A basic checklist of qualification requirements to help business owners and tax professionals considering structuring or restructuring a business to take advantage of IRC § 1202, or trying to confirm whether their stock is QSBS.
IRC § 1202’s qualification requirements are complex and business founders and investors seeking to take advantage of its benefits should work with their tax professionals to ensure that they satisfy all of the qualification requirements based on their specific facts and circumstances.

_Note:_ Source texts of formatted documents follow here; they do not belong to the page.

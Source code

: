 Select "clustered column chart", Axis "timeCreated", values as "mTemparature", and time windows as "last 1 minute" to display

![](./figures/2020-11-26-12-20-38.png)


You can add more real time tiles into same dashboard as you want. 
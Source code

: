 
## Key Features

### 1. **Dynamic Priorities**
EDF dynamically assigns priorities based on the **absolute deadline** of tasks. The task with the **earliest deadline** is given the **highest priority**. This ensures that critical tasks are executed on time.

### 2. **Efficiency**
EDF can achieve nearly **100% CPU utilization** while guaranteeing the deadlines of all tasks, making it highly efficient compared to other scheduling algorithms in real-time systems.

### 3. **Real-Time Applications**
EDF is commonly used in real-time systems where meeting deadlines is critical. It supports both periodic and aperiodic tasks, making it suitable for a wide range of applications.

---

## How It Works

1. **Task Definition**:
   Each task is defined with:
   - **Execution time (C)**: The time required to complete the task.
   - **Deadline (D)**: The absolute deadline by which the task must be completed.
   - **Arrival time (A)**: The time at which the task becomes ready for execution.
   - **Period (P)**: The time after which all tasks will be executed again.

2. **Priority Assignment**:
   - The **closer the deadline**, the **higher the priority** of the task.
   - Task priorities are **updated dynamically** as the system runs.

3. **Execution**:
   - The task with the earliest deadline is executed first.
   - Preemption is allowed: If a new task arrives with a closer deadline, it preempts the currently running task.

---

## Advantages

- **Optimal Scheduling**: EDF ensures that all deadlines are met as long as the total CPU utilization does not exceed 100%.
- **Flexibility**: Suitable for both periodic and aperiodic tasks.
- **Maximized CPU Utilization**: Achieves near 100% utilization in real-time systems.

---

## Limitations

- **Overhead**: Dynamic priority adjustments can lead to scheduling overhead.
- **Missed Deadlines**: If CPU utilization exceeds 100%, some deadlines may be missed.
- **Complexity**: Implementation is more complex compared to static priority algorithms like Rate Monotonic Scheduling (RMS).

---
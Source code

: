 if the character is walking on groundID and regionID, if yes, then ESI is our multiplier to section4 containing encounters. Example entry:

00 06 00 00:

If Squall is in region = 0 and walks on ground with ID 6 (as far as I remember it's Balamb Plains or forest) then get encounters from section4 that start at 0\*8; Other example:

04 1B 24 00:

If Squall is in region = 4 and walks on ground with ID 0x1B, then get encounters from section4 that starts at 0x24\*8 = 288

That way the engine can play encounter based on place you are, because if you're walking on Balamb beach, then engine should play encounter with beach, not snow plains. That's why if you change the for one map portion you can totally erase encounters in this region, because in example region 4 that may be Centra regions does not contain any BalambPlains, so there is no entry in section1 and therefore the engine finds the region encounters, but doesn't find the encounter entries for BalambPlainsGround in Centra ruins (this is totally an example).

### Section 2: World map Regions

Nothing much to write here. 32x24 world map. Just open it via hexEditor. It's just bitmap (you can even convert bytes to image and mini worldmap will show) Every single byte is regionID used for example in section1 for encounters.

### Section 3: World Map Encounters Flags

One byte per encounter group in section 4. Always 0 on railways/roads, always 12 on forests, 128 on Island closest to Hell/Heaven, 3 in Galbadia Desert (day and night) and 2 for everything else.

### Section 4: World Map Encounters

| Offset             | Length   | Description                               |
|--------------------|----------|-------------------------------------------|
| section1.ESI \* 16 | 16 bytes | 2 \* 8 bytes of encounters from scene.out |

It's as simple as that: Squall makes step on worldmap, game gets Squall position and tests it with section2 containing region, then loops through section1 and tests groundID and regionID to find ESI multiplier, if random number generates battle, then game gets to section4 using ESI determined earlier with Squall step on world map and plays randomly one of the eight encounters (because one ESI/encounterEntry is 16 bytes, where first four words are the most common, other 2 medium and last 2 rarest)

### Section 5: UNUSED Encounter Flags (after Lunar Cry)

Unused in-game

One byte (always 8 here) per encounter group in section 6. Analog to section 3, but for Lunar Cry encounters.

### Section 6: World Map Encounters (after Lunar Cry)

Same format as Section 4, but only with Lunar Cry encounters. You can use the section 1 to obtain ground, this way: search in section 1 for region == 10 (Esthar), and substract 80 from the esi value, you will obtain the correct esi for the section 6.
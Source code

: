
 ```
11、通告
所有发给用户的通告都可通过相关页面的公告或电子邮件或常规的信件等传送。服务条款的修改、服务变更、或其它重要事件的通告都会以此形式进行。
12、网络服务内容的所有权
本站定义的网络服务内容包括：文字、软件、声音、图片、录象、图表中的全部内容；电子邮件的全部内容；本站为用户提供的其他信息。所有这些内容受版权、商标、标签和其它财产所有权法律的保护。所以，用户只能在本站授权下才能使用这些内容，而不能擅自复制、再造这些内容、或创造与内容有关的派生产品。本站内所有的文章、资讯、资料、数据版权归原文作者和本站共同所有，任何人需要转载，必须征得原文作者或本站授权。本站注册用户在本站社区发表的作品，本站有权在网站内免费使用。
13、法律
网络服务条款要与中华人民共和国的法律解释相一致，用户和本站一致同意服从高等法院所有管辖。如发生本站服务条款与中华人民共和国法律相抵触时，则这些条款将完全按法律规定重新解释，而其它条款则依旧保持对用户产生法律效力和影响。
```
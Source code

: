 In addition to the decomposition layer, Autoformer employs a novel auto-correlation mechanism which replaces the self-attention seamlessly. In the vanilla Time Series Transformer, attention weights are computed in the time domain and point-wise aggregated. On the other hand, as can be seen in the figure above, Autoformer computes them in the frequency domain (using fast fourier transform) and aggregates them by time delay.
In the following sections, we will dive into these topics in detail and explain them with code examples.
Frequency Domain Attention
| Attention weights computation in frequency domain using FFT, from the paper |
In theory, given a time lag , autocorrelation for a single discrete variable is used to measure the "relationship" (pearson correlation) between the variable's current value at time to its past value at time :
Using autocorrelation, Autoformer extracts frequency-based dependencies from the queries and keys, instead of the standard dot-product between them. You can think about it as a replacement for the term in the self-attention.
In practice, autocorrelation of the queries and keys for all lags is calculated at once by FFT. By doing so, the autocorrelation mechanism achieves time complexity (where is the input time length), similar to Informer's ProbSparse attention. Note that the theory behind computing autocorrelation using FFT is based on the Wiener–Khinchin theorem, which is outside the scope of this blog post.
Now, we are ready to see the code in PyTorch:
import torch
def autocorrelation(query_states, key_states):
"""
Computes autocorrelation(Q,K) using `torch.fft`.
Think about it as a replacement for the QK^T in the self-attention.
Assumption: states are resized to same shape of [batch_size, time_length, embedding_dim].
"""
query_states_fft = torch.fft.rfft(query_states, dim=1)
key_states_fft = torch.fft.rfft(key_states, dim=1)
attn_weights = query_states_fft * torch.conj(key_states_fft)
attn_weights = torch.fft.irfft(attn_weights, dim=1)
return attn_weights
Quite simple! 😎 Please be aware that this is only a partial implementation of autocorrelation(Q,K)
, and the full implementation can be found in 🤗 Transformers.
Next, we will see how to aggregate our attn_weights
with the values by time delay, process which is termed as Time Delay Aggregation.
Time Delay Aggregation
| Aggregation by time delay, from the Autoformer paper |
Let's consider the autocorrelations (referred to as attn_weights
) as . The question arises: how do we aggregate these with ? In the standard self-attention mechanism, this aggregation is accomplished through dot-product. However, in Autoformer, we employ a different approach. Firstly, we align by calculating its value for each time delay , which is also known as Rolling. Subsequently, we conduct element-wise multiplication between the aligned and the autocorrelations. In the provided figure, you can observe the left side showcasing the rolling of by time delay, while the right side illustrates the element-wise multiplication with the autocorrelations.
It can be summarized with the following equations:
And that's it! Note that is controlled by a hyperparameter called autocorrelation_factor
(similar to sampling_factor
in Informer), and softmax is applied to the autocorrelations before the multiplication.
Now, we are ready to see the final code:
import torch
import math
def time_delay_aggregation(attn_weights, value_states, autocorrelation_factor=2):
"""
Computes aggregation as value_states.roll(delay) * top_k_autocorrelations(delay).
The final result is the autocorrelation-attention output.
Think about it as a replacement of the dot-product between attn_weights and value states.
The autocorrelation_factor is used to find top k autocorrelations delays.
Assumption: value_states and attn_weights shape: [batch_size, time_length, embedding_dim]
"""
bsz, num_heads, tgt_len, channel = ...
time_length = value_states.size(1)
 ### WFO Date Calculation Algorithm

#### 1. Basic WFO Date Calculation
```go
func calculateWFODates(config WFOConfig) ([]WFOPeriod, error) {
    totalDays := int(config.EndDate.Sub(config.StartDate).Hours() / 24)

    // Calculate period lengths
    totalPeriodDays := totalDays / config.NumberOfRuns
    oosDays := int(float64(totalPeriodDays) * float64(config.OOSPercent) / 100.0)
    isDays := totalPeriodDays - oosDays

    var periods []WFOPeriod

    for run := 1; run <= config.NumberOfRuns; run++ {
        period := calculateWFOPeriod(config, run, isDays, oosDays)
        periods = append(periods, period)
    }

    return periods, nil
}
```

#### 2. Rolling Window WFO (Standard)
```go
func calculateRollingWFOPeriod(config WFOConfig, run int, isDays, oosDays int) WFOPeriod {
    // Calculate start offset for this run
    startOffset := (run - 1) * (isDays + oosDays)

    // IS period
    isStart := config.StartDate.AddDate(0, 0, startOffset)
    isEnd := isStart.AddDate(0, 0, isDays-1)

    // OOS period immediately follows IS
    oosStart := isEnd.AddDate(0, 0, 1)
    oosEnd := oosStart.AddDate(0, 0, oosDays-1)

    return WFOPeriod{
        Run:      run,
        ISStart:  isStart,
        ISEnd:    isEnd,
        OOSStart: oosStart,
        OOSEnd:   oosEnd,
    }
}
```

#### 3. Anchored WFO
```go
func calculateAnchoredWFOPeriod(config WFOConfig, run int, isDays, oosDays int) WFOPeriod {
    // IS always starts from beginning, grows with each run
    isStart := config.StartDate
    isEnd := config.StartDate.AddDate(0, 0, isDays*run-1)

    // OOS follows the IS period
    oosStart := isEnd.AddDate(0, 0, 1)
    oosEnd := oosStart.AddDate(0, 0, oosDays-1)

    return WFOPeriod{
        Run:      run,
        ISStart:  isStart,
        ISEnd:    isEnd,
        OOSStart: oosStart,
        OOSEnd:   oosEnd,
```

Contact Scott Dolson at (502) 568-0203 or firstname.lastname@example.org if you need help with qualification issues or an opinion regarding whether there is “substantial authority” for taking the tax return position that stock qualifies as QSBS. This article is one of a series of blog posts addressing planning issues relating to qualified small business stock (QSBS) and the workings of Sections 1202 and 1045 of the Code.
Section 1202 Checklist
- Who can issue QSBS. Only a domestic C corporation can issue QSBS. Stock issued by an S corporation cannot be QSBS. An S corporation can convert into a C corporation and then issue QSBS. An S corporation could contribute its assets to a new C corporation in exchange for QSBS. Tax partnerships (e.g., LLCs tax as partnerships) can contribute their assets to a C corporation (by conversion, merger or exchange), and the stock issued by the C corporation in connection with the conversion can be QSBS.
- Who can hold QSBS. A C corporation cannot hold QSBS. An individual, trust, partnership (including an LLC taxed as a partnership), single-member LLC, S corporation, regulated investment company or common trust fund can hold QSBS. There are special rules applicable to pass-through entities holding QSBS.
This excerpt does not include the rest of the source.